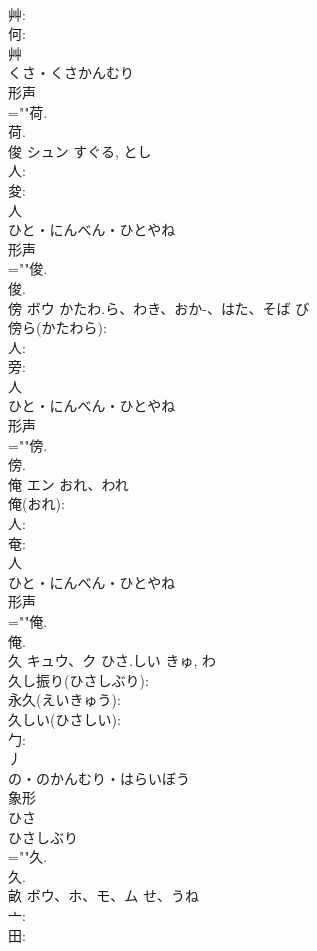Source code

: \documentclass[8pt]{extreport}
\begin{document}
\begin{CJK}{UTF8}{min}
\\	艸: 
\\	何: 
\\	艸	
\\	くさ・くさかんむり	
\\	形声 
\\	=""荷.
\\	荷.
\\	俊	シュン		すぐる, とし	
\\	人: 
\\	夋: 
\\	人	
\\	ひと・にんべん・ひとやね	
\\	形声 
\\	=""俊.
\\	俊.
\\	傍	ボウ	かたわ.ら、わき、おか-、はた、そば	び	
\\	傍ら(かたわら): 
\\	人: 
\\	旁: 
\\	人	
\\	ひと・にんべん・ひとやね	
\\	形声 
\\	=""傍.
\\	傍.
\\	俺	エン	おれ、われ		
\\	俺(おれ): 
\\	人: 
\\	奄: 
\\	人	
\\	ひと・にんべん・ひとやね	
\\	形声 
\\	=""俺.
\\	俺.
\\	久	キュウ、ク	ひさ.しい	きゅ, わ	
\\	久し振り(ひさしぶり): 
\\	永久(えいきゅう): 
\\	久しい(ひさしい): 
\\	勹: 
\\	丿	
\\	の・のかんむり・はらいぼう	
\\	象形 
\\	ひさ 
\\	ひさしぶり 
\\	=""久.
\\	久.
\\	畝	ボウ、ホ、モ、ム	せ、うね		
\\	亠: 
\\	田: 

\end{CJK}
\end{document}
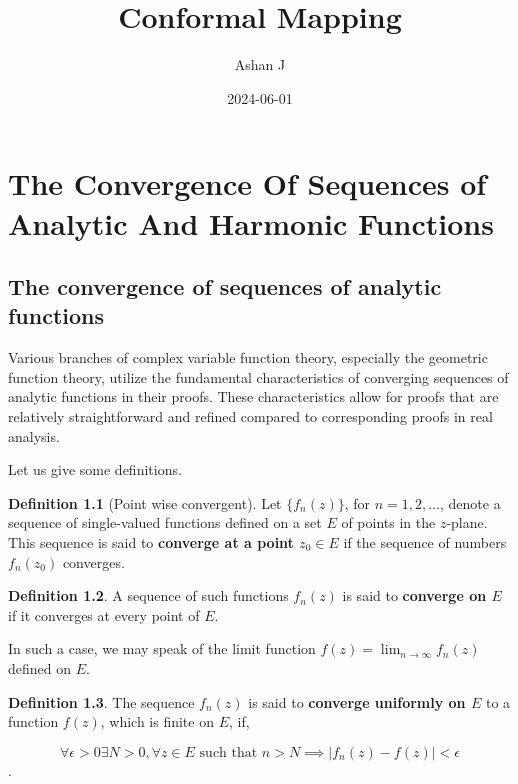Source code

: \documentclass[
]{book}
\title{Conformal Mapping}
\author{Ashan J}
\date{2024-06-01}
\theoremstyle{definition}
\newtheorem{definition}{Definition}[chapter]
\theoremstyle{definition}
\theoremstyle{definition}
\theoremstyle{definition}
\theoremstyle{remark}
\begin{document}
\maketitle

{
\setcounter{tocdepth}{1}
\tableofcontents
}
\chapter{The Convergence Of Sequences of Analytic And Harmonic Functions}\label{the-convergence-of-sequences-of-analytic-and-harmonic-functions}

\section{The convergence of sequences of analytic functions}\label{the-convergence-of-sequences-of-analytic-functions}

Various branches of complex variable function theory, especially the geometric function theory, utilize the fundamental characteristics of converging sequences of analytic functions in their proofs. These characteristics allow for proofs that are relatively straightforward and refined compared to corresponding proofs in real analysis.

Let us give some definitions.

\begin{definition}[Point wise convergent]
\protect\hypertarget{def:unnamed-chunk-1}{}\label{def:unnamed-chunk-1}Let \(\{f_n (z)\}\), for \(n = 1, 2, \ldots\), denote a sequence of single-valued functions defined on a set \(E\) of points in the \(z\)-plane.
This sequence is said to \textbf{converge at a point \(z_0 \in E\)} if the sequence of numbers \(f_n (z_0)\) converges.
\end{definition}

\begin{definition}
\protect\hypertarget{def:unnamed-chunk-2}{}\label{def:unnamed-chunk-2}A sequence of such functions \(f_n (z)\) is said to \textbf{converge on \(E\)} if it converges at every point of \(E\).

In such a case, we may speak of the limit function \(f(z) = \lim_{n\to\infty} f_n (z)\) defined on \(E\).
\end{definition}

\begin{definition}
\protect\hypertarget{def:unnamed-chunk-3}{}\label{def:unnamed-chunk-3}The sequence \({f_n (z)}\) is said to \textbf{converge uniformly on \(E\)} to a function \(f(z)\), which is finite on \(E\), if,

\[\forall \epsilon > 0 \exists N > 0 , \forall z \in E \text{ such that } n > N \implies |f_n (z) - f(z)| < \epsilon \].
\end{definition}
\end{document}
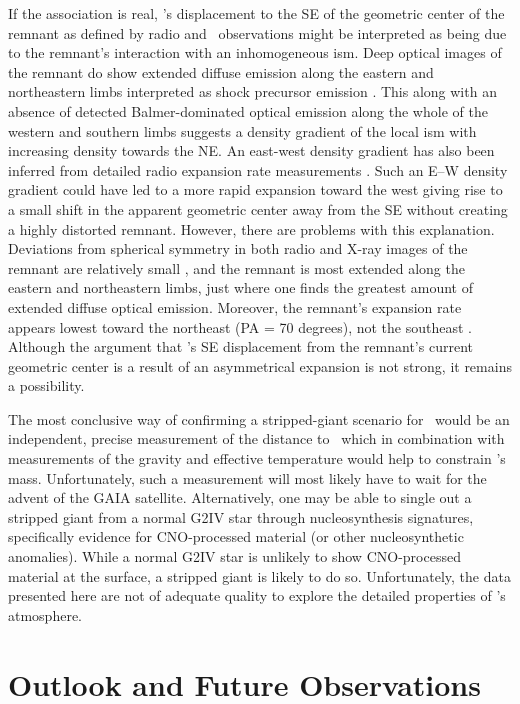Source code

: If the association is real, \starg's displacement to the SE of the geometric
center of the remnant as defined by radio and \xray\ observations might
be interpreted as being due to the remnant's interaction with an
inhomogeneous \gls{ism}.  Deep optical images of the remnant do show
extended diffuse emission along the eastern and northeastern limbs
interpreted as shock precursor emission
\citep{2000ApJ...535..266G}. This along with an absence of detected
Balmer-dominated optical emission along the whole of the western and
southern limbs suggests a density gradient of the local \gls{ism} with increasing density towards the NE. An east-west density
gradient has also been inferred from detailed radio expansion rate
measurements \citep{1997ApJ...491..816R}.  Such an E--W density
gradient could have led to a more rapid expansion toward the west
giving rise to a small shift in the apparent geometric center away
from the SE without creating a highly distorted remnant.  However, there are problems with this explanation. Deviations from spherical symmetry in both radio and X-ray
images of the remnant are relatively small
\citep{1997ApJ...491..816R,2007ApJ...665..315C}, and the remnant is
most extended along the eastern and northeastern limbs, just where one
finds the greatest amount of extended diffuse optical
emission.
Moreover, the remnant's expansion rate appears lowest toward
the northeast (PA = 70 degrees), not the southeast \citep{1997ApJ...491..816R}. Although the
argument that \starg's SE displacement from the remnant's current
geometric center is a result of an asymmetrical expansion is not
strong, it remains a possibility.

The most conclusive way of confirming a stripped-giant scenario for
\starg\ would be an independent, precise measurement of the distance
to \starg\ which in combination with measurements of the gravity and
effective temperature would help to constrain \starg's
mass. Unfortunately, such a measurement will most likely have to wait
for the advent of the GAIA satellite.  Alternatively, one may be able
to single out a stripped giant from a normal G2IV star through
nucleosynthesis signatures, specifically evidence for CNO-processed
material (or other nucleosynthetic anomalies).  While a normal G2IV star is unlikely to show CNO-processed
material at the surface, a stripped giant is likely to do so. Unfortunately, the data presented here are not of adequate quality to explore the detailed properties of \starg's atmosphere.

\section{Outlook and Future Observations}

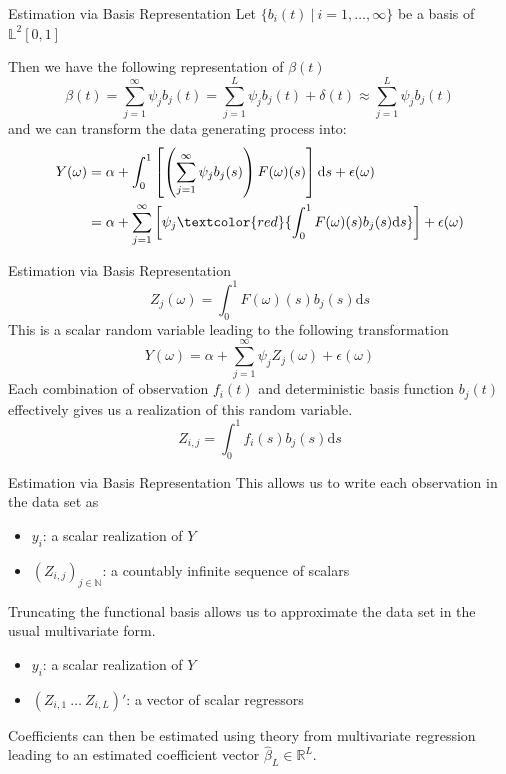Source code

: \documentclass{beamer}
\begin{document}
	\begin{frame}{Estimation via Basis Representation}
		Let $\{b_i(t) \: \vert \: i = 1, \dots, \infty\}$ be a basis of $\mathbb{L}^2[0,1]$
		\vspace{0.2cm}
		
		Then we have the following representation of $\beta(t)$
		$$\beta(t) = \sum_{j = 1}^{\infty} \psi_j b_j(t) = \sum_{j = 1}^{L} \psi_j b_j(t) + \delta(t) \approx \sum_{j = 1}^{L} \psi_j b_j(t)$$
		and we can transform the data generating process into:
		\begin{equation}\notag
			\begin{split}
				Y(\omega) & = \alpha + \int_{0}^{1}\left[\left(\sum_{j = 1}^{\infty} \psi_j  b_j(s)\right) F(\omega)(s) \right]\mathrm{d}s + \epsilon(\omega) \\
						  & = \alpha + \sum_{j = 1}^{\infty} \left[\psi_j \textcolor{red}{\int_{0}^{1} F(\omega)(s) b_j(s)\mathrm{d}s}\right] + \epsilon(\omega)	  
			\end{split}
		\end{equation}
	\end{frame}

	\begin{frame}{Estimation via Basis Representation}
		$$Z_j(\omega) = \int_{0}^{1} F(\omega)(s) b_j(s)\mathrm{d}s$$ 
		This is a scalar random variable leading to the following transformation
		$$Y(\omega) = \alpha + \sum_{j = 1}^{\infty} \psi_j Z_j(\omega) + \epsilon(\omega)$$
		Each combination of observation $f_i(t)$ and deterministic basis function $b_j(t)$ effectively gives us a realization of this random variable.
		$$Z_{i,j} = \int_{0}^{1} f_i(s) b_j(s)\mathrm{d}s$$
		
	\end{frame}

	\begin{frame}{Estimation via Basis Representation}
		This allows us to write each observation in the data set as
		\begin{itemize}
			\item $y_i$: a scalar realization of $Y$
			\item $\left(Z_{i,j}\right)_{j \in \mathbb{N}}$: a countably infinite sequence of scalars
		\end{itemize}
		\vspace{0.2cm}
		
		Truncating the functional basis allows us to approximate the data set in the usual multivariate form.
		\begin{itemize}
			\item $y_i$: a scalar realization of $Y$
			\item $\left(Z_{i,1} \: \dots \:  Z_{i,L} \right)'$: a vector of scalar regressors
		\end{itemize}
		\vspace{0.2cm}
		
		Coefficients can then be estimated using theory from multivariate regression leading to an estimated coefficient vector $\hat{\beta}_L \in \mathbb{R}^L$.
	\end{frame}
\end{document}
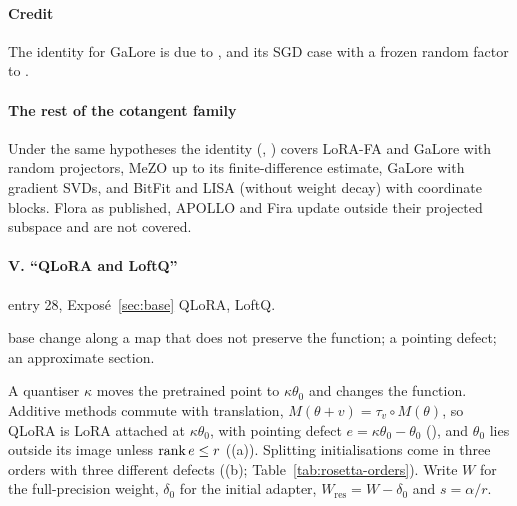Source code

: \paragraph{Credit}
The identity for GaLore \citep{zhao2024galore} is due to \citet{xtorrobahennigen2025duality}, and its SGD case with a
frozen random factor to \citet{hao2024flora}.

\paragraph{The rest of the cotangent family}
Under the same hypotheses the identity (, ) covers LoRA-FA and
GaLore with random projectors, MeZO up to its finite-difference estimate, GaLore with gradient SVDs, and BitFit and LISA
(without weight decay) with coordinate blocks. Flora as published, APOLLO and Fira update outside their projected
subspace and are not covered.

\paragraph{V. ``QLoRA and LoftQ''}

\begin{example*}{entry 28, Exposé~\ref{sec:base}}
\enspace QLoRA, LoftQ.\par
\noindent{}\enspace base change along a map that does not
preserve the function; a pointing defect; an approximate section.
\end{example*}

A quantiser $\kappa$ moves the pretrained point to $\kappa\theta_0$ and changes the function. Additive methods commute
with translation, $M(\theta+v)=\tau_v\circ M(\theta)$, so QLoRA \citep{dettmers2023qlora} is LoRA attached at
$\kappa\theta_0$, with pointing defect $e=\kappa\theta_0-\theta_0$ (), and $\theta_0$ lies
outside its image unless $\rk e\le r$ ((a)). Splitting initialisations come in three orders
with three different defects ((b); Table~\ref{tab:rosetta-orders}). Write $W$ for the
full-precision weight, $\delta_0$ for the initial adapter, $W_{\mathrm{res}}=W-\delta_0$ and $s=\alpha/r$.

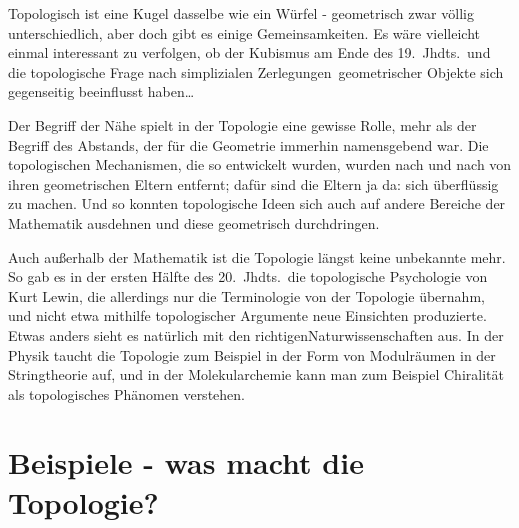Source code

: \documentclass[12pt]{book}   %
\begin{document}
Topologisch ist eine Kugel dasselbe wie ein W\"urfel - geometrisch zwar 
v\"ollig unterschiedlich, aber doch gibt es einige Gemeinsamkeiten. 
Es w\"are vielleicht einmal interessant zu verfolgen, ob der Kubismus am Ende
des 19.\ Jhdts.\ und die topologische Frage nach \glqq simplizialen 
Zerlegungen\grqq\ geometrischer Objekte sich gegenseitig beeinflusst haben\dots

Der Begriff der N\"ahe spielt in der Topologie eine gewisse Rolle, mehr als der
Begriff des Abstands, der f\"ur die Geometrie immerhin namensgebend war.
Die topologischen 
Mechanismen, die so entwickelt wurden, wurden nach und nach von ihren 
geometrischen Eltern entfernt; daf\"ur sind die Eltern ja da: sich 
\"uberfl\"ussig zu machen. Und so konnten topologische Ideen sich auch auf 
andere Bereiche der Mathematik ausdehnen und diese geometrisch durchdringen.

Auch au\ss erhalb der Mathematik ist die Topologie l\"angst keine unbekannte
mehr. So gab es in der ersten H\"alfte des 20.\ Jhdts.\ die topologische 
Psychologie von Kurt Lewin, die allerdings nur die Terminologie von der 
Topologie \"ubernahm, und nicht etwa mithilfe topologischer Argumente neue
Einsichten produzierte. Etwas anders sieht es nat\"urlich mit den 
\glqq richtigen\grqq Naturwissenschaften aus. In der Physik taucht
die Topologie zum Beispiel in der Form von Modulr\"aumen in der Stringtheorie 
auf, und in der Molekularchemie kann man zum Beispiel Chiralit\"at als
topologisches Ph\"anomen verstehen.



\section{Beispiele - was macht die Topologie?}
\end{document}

### WORK ITEM
On how many lines above does "chunk" occur? Say the number only.

### RESULT OF THE EXERCISE
3